Reflecting on this, I see my own positionality as shaped by both globalized media and postcolonial awareness. The film made me more attentive to the layered struggles of postcolonial subjects under global empire—caught between assimilation, resistance, and re-definition. In this sense, The Reluctant Fundamentalist was not just about Changez; it was also about me, as a viewer learning to question the lenses through which I see the world.
Conclusion:
Taken together, The Reluctant Fundamentalist—both in Hamid’s novel and Nair’s adaptation—reveals the deep entanglement of identity, power, and resistance in a post-9/11 global order. By weaving together personal narrative with geopolitical critique, the story demonstrates how hybridity is never neutral but marked by fracture, surveillance, and negotiation within what Loomba calls the “New American Empire” and what Hardt and Negri theorize as Empire’s networked power. The film’s visual strategies—contrasting spaces, racialized gazes, and the tension of storytelling—extend the novel’s framing device, amplifying its challenge to Orientalist narratives and gesturing towards re-orientalism as a counter-narrative practice.

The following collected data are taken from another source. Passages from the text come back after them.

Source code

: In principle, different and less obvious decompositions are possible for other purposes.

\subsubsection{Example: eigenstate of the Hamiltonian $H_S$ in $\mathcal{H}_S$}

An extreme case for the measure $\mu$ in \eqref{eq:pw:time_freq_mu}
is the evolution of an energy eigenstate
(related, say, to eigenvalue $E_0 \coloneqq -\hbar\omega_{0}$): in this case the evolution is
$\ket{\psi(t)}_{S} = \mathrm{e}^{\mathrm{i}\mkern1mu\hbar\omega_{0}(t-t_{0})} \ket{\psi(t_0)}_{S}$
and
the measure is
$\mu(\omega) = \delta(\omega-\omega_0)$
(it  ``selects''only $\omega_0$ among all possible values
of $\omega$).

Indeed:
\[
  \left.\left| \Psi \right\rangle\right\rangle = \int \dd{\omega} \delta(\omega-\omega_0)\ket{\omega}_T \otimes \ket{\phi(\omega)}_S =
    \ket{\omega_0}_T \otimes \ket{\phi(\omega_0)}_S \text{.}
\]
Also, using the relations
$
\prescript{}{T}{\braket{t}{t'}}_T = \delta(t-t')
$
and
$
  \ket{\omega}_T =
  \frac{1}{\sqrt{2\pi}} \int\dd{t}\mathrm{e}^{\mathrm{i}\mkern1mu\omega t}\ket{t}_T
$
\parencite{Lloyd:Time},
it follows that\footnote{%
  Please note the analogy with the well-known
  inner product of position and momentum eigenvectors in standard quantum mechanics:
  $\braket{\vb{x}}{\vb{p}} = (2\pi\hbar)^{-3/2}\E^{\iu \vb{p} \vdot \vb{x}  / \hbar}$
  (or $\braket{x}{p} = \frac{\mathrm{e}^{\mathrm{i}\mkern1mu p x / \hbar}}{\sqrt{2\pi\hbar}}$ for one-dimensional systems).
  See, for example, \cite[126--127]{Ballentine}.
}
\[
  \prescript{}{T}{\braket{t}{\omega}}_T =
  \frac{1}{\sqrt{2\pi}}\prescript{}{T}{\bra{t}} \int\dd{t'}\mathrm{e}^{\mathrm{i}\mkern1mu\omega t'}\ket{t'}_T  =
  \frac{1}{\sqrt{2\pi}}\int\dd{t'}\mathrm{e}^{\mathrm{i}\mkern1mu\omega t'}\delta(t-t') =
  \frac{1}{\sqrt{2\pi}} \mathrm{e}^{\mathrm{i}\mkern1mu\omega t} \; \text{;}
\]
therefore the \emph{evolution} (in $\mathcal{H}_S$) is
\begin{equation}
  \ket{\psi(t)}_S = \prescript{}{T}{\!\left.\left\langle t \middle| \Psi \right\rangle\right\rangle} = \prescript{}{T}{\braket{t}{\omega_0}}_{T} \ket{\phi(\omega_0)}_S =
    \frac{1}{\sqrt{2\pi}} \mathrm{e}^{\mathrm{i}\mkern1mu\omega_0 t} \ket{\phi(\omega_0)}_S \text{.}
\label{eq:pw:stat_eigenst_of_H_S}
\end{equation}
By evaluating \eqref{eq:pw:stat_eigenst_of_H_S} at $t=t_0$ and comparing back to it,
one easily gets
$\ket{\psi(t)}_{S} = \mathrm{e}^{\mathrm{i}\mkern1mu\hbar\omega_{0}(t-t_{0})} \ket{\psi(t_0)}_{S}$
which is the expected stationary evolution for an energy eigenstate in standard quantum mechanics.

Ultimately, both texts insist that the so-called “margins” are not passive; they remain active sites of critique and resistance. Changez’s journey is not simply about disillusionment but about reclaiming voice and redefining belonging outside the binaries of victim/terrorist or East/West. For viewers, the film provokes reflection on how global power operates not only through violence but also through culture, economy, and representation. In this way, The Reluctant Fundamentalist becomes more than a story of one man’s alienation—it becomes a parable of postcolonial subjectivity under empire, urging us to question how we see, interpret, and participate in global narratives.